キャンバス生地といっても、種類は様々。お手入れする際は、次の3点をチェックしてみてください。
□黄ばみ・シミがある
□一部に革が使われている
□パッチテストで色落ちする
いずれかが当てはまる場合、お家で洗うことはオススメできません。色落ちや色移り、シミになる恐れがあるため、専門の知識と技術を持つプロに相談してみましょう。
キャンバス地のスニーカーのお手入れ

【準備するもの】
・食器洗い用の中性洗剤
・メラミンスポンジ
・ブラシ
・洗濯用石鹸
・バケツ
・タオル
①パッチテスト
お手入れする前に、色落ちしないか必ずパッチテストをします。
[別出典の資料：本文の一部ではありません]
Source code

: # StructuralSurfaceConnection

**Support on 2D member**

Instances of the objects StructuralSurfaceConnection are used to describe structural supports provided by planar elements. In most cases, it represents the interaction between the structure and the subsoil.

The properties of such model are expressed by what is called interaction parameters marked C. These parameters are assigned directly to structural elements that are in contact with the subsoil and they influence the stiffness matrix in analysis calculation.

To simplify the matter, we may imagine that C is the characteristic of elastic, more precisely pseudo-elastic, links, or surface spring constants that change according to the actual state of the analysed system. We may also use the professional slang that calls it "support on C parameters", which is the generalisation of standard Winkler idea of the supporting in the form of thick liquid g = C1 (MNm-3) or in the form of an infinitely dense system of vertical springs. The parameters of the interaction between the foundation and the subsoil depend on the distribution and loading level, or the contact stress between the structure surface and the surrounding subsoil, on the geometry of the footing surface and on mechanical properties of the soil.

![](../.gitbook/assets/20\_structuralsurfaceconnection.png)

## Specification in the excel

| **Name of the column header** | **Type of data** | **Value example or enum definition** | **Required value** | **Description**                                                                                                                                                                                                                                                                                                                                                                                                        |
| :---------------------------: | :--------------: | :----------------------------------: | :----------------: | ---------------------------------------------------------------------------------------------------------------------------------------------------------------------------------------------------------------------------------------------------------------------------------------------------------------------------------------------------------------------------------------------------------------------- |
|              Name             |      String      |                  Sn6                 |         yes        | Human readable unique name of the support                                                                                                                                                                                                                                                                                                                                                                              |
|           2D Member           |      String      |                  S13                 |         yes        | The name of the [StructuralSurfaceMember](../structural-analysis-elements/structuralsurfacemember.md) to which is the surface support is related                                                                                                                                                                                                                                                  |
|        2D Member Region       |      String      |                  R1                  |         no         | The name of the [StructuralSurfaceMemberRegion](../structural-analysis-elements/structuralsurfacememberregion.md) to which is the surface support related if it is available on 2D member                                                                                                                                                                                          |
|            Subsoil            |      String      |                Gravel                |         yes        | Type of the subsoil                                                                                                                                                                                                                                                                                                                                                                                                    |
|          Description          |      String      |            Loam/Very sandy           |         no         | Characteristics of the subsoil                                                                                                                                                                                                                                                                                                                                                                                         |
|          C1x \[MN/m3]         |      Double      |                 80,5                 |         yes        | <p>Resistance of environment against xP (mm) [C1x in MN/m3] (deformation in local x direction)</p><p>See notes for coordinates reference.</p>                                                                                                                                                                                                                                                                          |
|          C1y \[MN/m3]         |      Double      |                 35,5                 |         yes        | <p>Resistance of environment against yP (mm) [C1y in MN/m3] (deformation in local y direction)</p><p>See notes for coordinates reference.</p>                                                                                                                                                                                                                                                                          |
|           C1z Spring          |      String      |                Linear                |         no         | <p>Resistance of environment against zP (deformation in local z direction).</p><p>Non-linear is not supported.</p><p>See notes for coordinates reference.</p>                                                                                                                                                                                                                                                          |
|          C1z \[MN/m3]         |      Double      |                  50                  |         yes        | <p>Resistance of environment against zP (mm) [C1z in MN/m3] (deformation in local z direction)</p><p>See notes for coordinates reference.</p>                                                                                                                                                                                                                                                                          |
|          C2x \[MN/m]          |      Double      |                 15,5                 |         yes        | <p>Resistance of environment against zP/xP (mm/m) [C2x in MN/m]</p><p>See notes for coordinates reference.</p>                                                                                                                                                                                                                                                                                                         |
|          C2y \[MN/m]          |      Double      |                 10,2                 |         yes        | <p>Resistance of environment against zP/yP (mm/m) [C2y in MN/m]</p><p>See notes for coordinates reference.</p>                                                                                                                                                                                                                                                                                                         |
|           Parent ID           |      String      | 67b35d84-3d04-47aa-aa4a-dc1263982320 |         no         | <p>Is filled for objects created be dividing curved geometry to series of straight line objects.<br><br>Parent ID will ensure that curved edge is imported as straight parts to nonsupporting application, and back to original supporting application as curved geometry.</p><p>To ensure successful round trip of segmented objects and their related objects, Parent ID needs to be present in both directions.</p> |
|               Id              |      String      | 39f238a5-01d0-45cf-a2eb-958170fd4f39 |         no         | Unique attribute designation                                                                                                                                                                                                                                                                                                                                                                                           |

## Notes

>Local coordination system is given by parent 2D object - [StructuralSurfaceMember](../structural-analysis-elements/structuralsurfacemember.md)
濡らしたタオルを固く絞り、目立たない部分を拭いて、タオルに色移りしていなければOKです。

②靴紐を洗う
靴紐を外して水に濡らし、中性洗剤でよく揉み洗いをします。

洗剤が残らないように水ですすいで日陰干しします。

ちなみに、靴紐が漂白された白色の場合は色落ちの心配がないため、酸素系漂白剤(液体)を使っても大丈夫です。5ml程度を水200mlに混ぜて、靴紐を入れて20~30分浸け置きします。浸け置きが終わったら、流水でしっかりとすすいで乾かします。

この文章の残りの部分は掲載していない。